▸ WHAT THIS TASK INVOLVES:
Your output should consist of the lines from the first line of the records below through the one with "click on add.", exactly, minus the pictures.
───── AVAILABLE DATA ─────
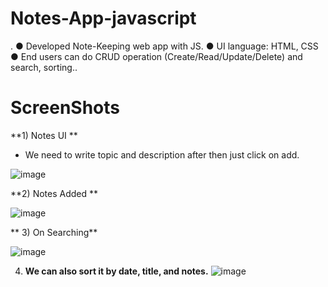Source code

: # Notes-App-javascript
. ● Developed Note-Keeping web app with JS. 
  ● UI language: HTML, CSS 
  ● End users can do CRUD operation  (Create/Read/Update/Delete) and search, sorting.. 
  
  # ScreenShots
  **1) Notes UI **
  * We need to write topic and description after then just click on add. 

  ![image](https://github.com/Sangita-Kumari/Notes-App-javascript/assets/98204711/fea48a9d-1c10-409e-98c5-a27251251073)

  **2) Notes Added **
  
   ![image](https://github.com/Sangita-Kumari/Notes-App-javascript/assets/98204711/c9f9a60b-f8a9-4b75-83d3-4780867f900b)

**  3) On Searching**
  
   ![image](https://github.com/Sangita-Kumari/Notes-App-javascript/assets/98204711/1e00e314-11d5-4b05-b92a-277614946b80)

   4)   **We can also sort it by date, title, and notes.**
   ![image](https://github.com/Sangita-Kumari/Notes-App-javascript/assets/98204711/73107a0c-6477-40d5-8b8a-4452641d6066)



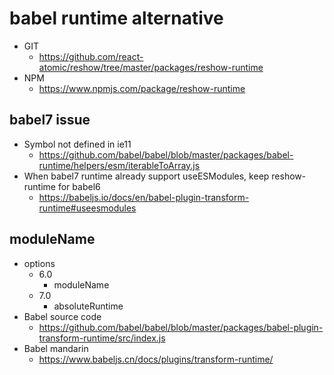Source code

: babel runtime alternative 
===============

* GIT
   * https://github.com/react-atomic/reshow/tree/master/packages/reshow-runtime
* NPM
   * https://www.npmjs.com/package/reshow-runtime

## babel7 issue 
* Symbol not defined in ie11
   * https://github.com/babel/babel/blob/master/packages/babel-runtime/helpers/esm/iterableToArray.js
* When babel7 runtime already support useESModules, keep reshow-runtime for babel6 
   * https://babeljs.io/docs/en/babel-plugin-transform-runtime#useesmodules

## moduleName
* options
   * 6.0
      * moduleName
  * 7.0
     * absoluteRuntime 
* Babel source code
  * https://github.com/babel/babel/blob/master/packages/babel-plugin-transform-runtime/src/index.js
* Babel mandarin
  * https://www.babeljs.cn/docs/plugins/transform-runtime/

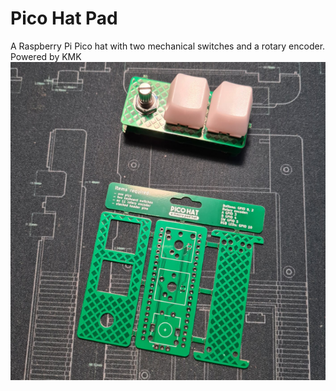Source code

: # Pico Hat Pad
A Raspberry Pi Pico hat with two mechanical switches and a rotary encoder. Powered by KMK
![alt text](https://github.com/nataliethenerd/picohatpad/blob/4d7d966efb692d5dd356fb050695c53be8629e29/Screenshot%202022-11-01%20170838.png)
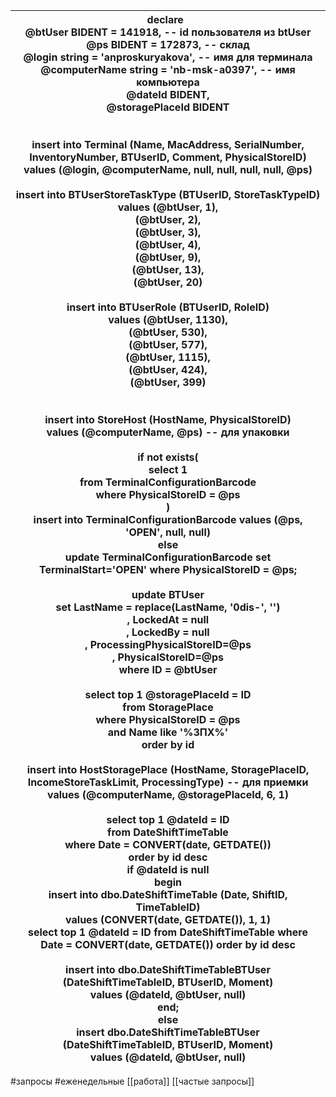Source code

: | declare  <br>    @btUser BIDENT = 141918, -- id пользователя из btUser<br>    @ps BIDENT = 172873, -- склад<br>    @login string = 'anproskuryakova', -- имя для терминала<br>    @computerName string = 'nb-msk-a0397', -- имя компьютера<br>    @dateId BIDENT,<br>    @storagePlaceId BIDENT<br><br><br>insert into Terminal (Name, MacAddress, SerialNumber, InventoryNumber, BTUserID, Comment, PhysicalStoreID)<br>values (@login, @computerName, null, null, null, null, @ps)<br><br>insert into BTUserStoreTaskType (BTUserID, StoreTaskTypeID)<br>values (@btUser, 1),<br>       (@btUser, 2),<br>       (@btUser, 3),<br>       (@btUser, 4),<br>       (@btUser, 9),<br>       (@btUser, 13),<br>       (@btUser, 20)<br><br>insert into BTUserRole (BTUserID, RoleID)<br>values (@btUser, 1130),<br>       (@btUser, 530),<br>       (@btUser, 577),<br>       (@btUser, 1115),<br>       (@btUser, 424),<br>       (@btUser, 399)<br><br><br>insert into StoreHost (HostName, PhysicalStoreID)<br>values (@computerName, @ps) -- для упаковки<br><br>if not exists(<br>        select 1<br>        from TerminalConfigurationBarcode<br>        where PhysicalStoreID = @ps<br>    )<br>    insert into TerminalConfigurationBarcode values (@ps, 'OPEN', null, null)<br>else<br>    update TerminalConfigurationBarcode set TerminalStart='OPEN' where PhysicalStoreID = @ps;<br><br>update BTUser<br>set LastName                 = replace(LastName, '0dis-', '')<br>  , LockedAt                 = null<br>  , LockedBy                 = null<br>  , ProcessingPhysicalStoreID=@ps<br>  , PhysicalStoreID=@ps<br>where ID = @btUser<br><br>select top 1 @storagePlaceId = ID<br>from StoragePlace<br>where PhysicalStoreID = @ps<br>  and Name like '%ЗПХ%'<br>order by id<br><br>insert into HostStoragePlace (HostName, StoragePlaceID, IncomeStoreTaskLimit, ProcessingType) -- для приемки<br>values (@computerName, @storagePlaceId, 6, 1)<br><br>select top 1 @dateId = ID<br>from DateShiftTimeTable<br>where Date = CONVERT(date, GETDATE())<br>order by id desc<br>if @dateId is null<br>    begin<br>        insert into dbo.DateShiftTimeTable (Date, ShiftID, TimeTableID)<br>        values (CONVERT(date, GETDATE()), 1, 1)<br>        select top 1 @dateId = ID from DateShiftTimeTable where Date = CONVERT(date, GETDATE()) order by id desc<br><br>        insert into dbo.DateShiftTimeTableBTUser<br>            (DateShiftTimeTableID, BTUserID, Moment)<br>        values (@dateId, @btUser, null)<br>    end;<br>else<br>    insert dbo.DateShiftTimeTableBTUser<br>        (DateShiftTimeTableID, BTUserID, Moment)<br>    values (@dateId, @btUser, null) |
| ---------------------------------------------------------------------------------------------------------------------------------------------------------------------------------------------------------------------------------------------------------------------------------------------------------------------------------------------------------------------------------------------------------------------------------------------------------------------------------------------------------------------------------------------------------------------------------------------------------------------------------------------------------------------------------------------------------------------------------------------------------------------------------------------------------------------------------------------------------------------------------------------------------------------------------------------------------------------------------------------------------------------------------------------------------------------------------------------------------------------------------------------------------------------------------------------------------------------------------------------------------------------------------------------------------------------------------------------------------------------------------------------------------------------------------------------------------------------------------------------------------------------------------------------------------------------------------------------------------------------------------------------------------------------------------------------------------------------------------------------------------------------------------------------------------------------------------------------------------------------------------------------------------------------------------------------------------------------------------------------------------------------------------------------------------------------------------------------------------------------------------------------------------------------------------------------------------------------------------------------------------------------------------------------------------------------------------------------------------------------------------------------------------------------------------------------------------------------------------------------------------------------------------------------------------------------------------------------------------------------------------------------------------------------------------------------------- |
#запросы #еженедельные 
[[работа]]
[[частые запросы]]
─────
▸ TASK OUTPUT:
Source code

: # Notes-App-javascript
. ● Developed Note-Keeping web app with JS. 
  ● UI language: HTML, CSS 
  ● End users can do CRUD operation  (Create/Read/Update/Delete) and search, sorting.. 
  
  # ScreenShots
  **1) Notes UI **
  * We need to write topic and description after then just click on add. 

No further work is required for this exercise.